Work to be completed -
The listing below is the input. Say how many of its lines contain "même", giving the number alone.

Entries shown -
+++

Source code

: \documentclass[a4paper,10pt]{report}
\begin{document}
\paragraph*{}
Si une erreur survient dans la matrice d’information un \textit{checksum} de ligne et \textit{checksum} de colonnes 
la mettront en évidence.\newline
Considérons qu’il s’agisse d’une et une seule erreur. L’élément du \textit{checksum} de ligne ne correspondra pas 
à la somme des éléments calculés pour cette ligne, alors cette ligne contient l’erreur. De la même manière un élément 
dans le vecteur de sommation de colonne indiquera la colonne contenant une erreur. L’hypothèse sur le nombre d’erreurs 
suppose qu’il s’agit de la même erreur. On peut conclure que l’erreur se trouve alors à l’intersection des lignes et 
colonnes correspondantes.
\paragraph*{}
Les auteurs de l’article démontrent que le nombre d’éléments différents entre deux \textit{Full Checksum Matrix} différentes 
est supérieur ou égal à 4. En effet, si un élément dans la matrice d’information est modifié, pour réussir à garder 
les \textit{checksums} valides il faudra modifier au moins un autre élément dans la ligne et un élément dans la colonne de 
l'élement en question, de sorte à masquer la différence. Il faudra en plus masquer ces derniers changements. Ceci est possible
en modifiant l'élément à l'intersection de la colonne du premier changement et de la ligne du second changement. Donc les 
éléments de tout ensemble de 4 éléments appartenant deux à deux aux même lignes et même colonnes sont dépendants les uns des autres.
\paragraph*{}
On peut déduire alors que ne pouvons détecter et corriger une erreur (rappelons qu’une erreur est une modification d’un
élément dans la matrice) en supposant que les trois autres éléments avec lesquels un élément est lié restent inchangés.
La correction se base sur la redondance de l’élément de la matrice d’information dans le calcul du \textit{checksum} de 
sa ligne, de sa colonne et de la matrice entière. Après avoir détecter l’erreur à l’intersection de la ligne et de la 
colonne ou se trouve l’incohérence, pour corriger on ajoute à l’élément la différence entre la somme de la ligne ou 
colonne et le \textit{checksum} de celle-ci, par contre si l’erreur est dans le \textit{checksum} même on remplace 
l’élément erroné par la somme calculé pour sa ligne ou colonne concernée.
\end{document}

+++

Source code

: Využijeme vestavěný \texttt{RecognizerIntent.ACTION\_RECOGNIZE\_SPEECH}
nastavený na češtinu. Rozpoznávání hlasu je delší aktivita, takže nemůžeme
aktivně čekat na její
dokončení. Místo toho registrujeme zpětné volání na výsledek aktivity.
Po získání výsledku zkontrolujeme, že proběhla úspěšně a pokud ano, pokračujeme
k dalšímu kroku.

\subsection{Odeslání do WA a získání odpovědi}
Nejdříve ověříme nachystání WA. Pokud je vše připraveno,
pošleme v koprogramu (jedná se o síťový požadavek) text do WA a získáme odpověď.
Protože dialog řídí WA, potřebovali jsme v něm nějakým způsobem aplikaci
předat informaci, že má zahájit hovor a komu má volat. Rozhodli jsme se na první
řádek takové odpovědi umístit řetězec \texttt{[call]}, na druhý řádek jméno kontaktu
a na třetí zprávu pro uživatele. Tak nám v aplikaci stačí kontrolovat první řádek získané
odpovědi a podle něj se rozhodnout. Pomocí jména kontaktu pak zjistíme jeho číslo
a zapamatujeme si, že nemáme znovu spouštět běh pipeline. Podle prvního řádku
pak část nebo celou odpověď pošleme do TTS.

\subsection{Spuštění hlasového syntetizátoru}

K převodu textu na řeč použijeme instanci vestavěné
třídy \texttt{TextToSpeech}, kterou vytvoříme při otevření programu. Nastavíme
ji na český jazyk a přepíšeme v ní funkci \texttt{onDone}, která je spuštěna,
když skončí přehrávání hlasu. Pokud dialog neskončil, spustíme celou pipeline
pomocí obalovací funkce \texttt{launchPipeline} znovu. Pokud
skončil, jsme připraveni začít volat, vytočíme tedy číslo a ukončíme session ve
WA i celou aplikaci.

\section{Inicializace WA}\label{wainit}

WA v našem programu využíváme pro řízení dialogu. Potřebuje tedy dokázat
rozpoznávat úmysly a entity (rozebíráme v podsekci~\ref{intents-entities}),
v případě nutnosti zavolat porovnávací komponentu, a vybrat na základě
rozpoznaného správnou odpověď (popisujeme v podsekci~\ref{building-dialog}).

+++

Result below -
4